Situated next to Anand Bhawan, Swaraj Bhavan was donated to the Nation by Motilal Nehru (Jawaharlal Nehru, India's first prime ministers father) to be used as the headquarters of the Congress Committee. Motilal Nehru bought the house in 1900 and doesn't look like it has been lived in ever since although he lived here until 1930. His grand-daughter, the late Prime Minister of India, Mrs. Indira Gandhi was born here.
Open daily: 9:30am to 5:30pm. Closed on Monday's. Admission: Rs5 for all.
Designed by Sir William Emerson, (who also designed All Saints Cathedral in Allahabad and the Victoria Memorial in Calcutta), and opened in 1886, the former college is a fine example of 'Indo-saracenic' architecture. It has a 200 feet tower made of pale-yellow sandstone with marble and mosaic floors. It was later established as the University of Allahabad, one of the most reputed universities in India and its faculties include Arts, Commerce, Law, Medicine and Science. Many famous Indians have attended here such as former Indian presidents, prime ministers and deputy prime ministers and Motilal Nehru, (Jawaharlal Nehru, India's first prime ministers father). The University includes the Kausambi Museum with various artifacts from Kausambi including pottery, terracotta figurines, coins, beads and bangles.

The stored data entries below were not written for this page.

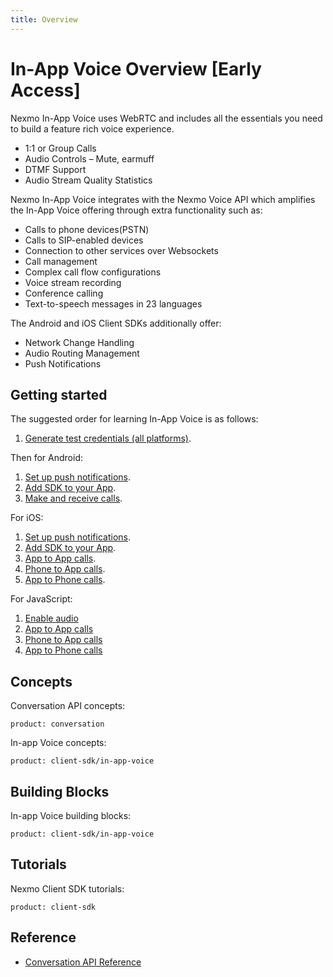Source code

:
 ```yaml
---
title: Overview
---
```


# In-App Voice Overview [Early Access]

Nexmo In-App Voice uses WebRTC and includes all the essentials you need to build a feature rich voice experience.

* 1:1 or Group Calls
* Audio Controls – Mute, earmuff
* DTMF Support
* Audio Stream Quality Statistics

Nexmo In-App Voice integrates with the Nexmo Voice API which amplifies the In-App Voice offering through extra functionality such as:

* Calls to phone devices(PSTN)
* Calls to SIP-enabled devices 
* Connection to other services over Websockets
* Call management
* Complex call flow configurations
* Voice stream recording
* Conference calling
* Text-to-speech messages in 23 languages

The Android and iOS Client SDKs additionally offer:

* Network Change Handling
* Audio Routing Management
* Push Notifications

## Getting started

The suggested order for learning In-App Voice is as follows:

1. [Generate test credentials (all platforms)](/tutorials/client-sdk-generate-test-credentials).

Then for Android:

1. [Set up push notifications](/tutorials/client-sdk-android-set-up-push-notifications).
2. [Add SDK to your App](/tutorials/client-sdk-android-add-sdk-to-your-app).
3. [Make and receive calls](/tutorials/client-sdk-android-make-receive-calls).

For iOS:

1. [Set up push notifications](/tutorials/client-sdk-ios-set-up-push-notifications).
2. [Add SDK to your App](/tutorials/client-sdk-ios-add-sdk-to-your-app).
3. [App to App calls](/tutorials/client-sdk-ios-in-app-calling).
4. [Phone to App calls](/tutorials/client-sdk-ios-inbound-pstn).
5. [App to Phone calls](/tutorials/client-sdk-ios-outbound-pstn).

For JavaScript:

1. [Enable audio](/client-sdk/in-app-voice/guides/enable-audio)
2. [App to App calls](/client-sdk/in-app-voice/guides/calling-users)
3. [Phone to App calls](/client-sdk/in-app-voice/guides/inbound-pstn)
4. [App to Phone calls](/client-sdk/in-app-voice/guides/outbound-pstn)

## Concepts

Conversation API concepts:

```concept_list
product: conversation
```

In-app Voice concepts:

```concept_list
product: client-sdk/in-app-voice
```

## Building Blocks

In-app Voice building blocks:

```building_block_list
product: client-sdk/in-app-voice
```

## Tutorials

Nexmo Client SDK tutorials:

```tutorials
product: client-sdk
```

## Reference

* [Conversation API Reference](/api/conversation)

Allahabad Museum is located on Kamala Nehru Road inside Chandra Shekhar Azad Park. It has 18 galleries containing a wide range of stone sculptures. The sculptures include 2nd century BC pieces from Bharhut and Kausambi, 1st century AD Kushana from Mathura, 4th-6th century Gupta and 11th century carvings from Khajuraho. The exhibits also include terracotta figurines from Kausambi, Rajasthani miniature paintings, coins, stone & flint tools, neckless beads, furniture, weapons, pots, modern art and paintings by Nicholas Roerich and artifacts donated by the Nehru family such as his clothes, photos, gifts presented to him, letters etc.
Open daily from 10:30am - 4:30pm except Mondays. Admission: Rs100 for foreigners.